» Work order: Filter on the word "profile": copy each matching line from the listing below.

» Provided records:
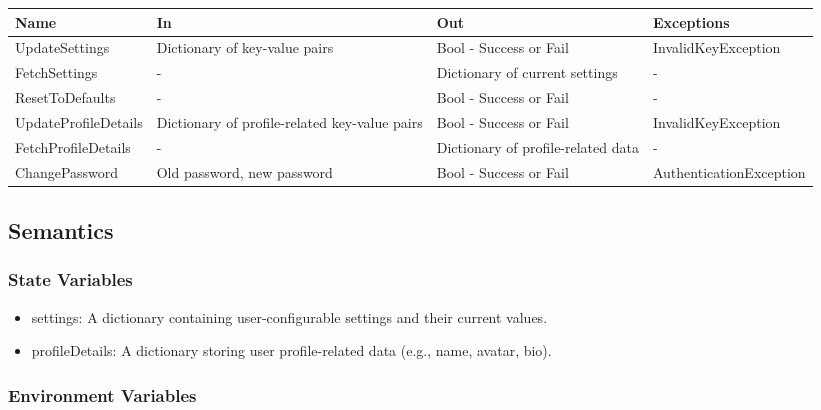 \documentclass[12pt, titlepage]{article}
\begin{document}
\begin{center}
  \begin{tabular}{p{4cm} p{4cm} p{4cm} p{4cm}}
    \hline
    \textbf{Name}        & \textbf{In}                                   & \textbf{Out}                       & \textbf{Exceptions}     \\
    \hline
    UpdateSettings       & Dictionary of key-value pairs                 & Bool - Success or Fail             & InvalidKeyException     \\
    \hline
    FetchSettings        & -                                             & Dictionary of current settings     & -                       \\
    \hline
    ResetToDefaults      & -                                             & Bool - Success or Fail             & -                       \\
    \hline
    UpdateProfileDetails & Dictionary of profile-related key-value pairs & Bool - Success or Fail             & InvalidKeyException     \\
    \hline
    FetchProfileDetails  & -                                             & Dictionary of profile-related data & -                       \\
    \hline
    ChangePassword       & Old password, new password                    & Bool - Success or Fail             & AuthenticationException \\
    \hline
  \end{tabular}
\end{center}


\subsection{Semantics}

\subsubsection{State Variables}

\begin{itemize}
  \item settings: A dictionary containing user-configurable settings and their current values.
  \item profileDetails: A dictionary storing user profile-related data (e.g., name, avatar, bio).
\end{itemize}

\subsubsection{Environment Variables}
\end{document}
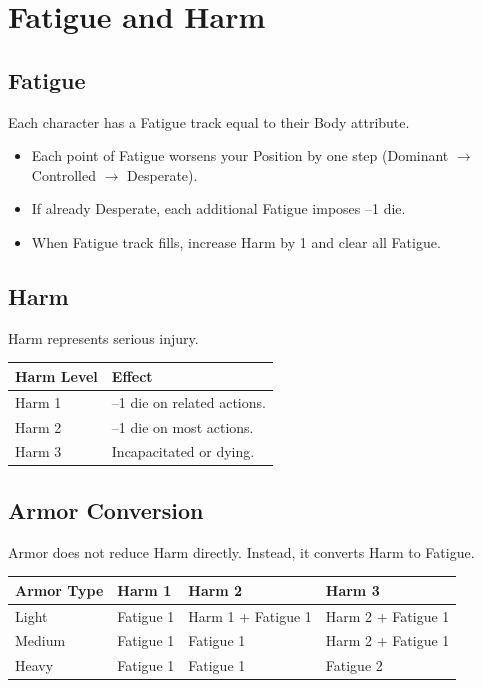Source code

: \documentclass[11pt]{book}
\begin{document}
\section{Fatigue and Harm}

\subsection*{Fatigue}
Each character has a Fatigue track equal to their Body attribute.

\begin{itemize}
  \item Each point of Fatigue worsens your Position by one step (Dominant $\rightarrow$ Controlled $\rightarrow$ Desperate).
  \item If already Desperate, each additional Fatigue imposes --1 die.
  \item When Fatigue track fills, increase Harm by 1 and clear all Fatigue.
\end{itemize}

\subsection*{Harm}
Harm represents serious injury.

\begin{center}
\begin{tabular}{ll}
\toprule
\textbf{Harm Level} & \textbf{Effect} \\
\midrule
Harm 1 & --1 die on related actions. \\
Harm 2 & --1 die on most actions. \\
Harm 3 & Incapacitated or dying. \\
\bottomrule
\end{tabular}
\end{center}

\subsection*{Armor Conversion}
Armor does not reduce Harm directly. Instead, it converts Harm to Fatigue.

\begin{center}
\begin{tabular}{llll}
\toprule
\textbf{Armor Type} & \textbf{Harm 1} & \textbf{Harm 2} & \textbf{Harm 3} \\
\midrule
Light & Fatigue 1 & Harm 1 + Fatigue 1 & Harm 2 + Fatigue 1 \\
Medium & Fatigue 1 & Fatigue 1 & Harm 2 + Fatigue 1 \\
Heavy & Fatigue 1 & Fatigue 1 & Fatigue 2 \\
\bottomrule
\end{tabular}
\end{center}
\end{document}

» Written response:
    UpdateProfileDetails & Dictionary of profile-related key-value pairs & Bool - Success or Fail             & InvalidKeyException     \\
    FetchProfileDetails  & -                                             & Dictionary of profile-related data & -                       \\
  \item profileDetails: A dictionary storing user profile-related data (e.g., name, avatar, bio).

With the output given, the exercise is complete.